Another issue within Google is their cost accounting. Maps and organic search are surely responsible for the massive income of Adwords and yet internally Maps and Local are seen as a “free” product3. Thus any infrastructure and engineering time used for the purpose of spam abatement is viewed as an above the line, gross profit impacting, variable expense rather than a long term investment in the future of the company3.

The corporate culture also has two values that impact these outcomes… projects and products are an outcome of small teams with full, independent control AND Google has a strong desire for these team members to move to different divisions and gain more experience on a very regular basis.
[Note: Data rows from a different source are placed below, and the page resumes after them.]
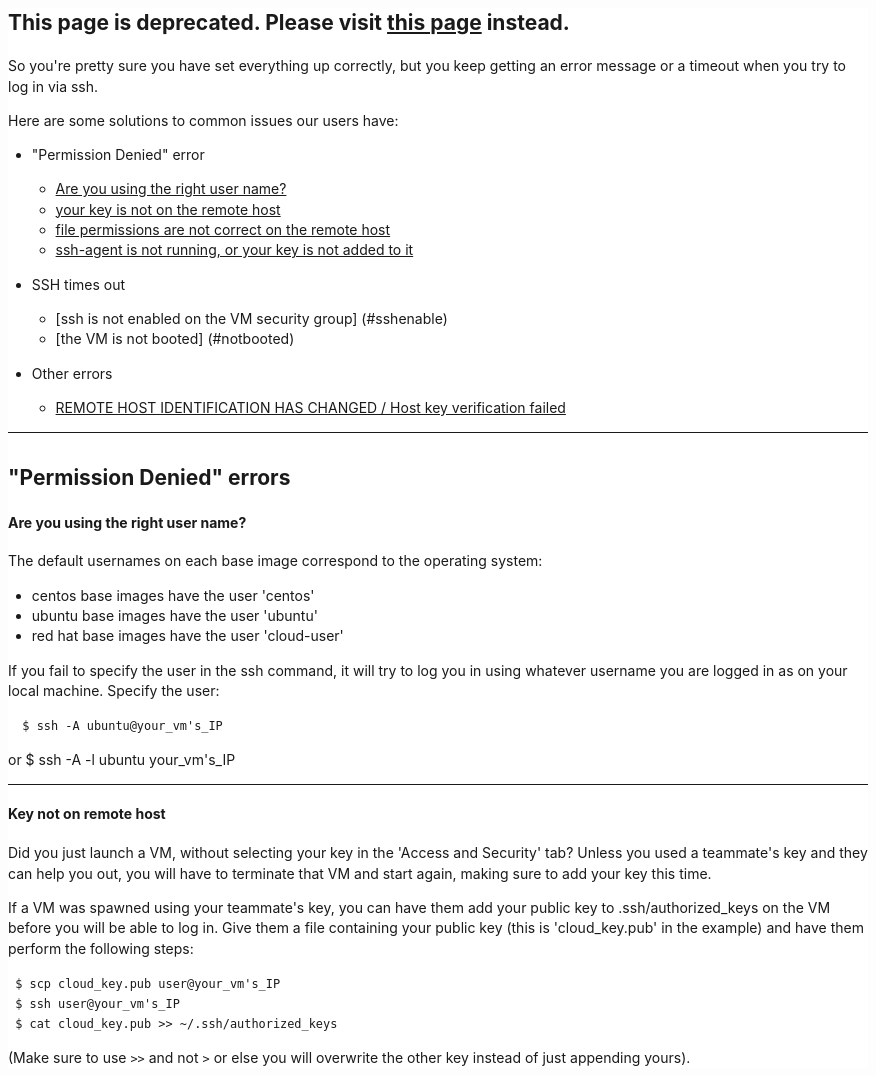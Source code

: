## This page is deprecated. Please visit [this page](https://massopen.cloud/blog/wiki/kaizenfaqs/) instead.

So you're pretty sure you have set everything up correctly, but you keep getting an error message or a timeout when you try to log in via ssh.  

Here are some solutions to common issues our users have:     
* "Permission Denied" error
   * [Are you using the right user name?](#user)
   * [your key is not on the remote host](#absentkey)
   * [file permissions are not correct on the remote host](#permissions)
   * [ssh-agent is not running, or your key is not added to it](#sshagent)

* SSH times out
   * [ssh is not enabled on the VM security group] (#sshenable)
   * [the VM is not booted] (#notbooted)

* Other errors
   * [REMOTE HOST IDENTIFICATION HAS CHANGED / Host key verification failed](#hostfail)

***

## "Permission Denied" errors
#### <a name="user"></a>Are you using the right user name?
The default usernames on each base image correspond to the operating system:
* centos base images have the user 'centos'
* ubuntu base images have the user 'ubuntu'
* red hat base images have the user 'cloud-user'

If you fail to specify the user in the ssh command, it will try to log you in using whatever username you are logged in as on your local machine.  Specify the user:

      $ ssh -A ubuntu@your_vm's_IP
or
      $ ssh -A -l ubuntu your_vm's_IP

***

#### <a name="absentkey"></a>Key not on remote host

Did you just launch a VM, without selecting your key in the 'Access and Security' tab?  Unless you used a teammate's key and they can help you out, you will have to terminate that VM and start again, making sure to add your key this time.  

If a VM was spawned using your teammate's key, you can have them add your public key to .ssh/authorized_keys on the VM before you will be able to log in.  Give them a file containing your public key (this is 'cloud_key.pub' in the example) and have them perform the following steps:

     $ scp cloud_key.pub user@your_vm's_IP
     $ ssh user@your_vm's_IP
     $ cat cloud_key.pub >> ~/.ssh/authorized_keys

(Make sure to use `>>` and not `>` or else you will overwrite the other key instead of just appending yours).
Within that is the ethos of build quick, release early and reiterate until it’s proved to be useful or a failure and then cut the cord.

The former means that the Maps team comes up with something like Q & A and forget to tell the GMB team about it4.

The latter means that if there were someone that was interested in say, review spam they would be encouraged to move onto another team in another division in a very short time frame. Months not years. So not only is the person with the interest gone, but their institutional knowledge is to some extent lost as well5.

The ethos of release early, iterate often and test means that 1)bugs are part of the landscape, 2)it might be updated soon in some sense but 3) that it might just as likely be cut from herd before the market even knows the product exists6.

To a large extent #craponthemap is the perfect example of the type of problem that Google COULD solve but chooses NOT to solve for both individual AND corporate reasons.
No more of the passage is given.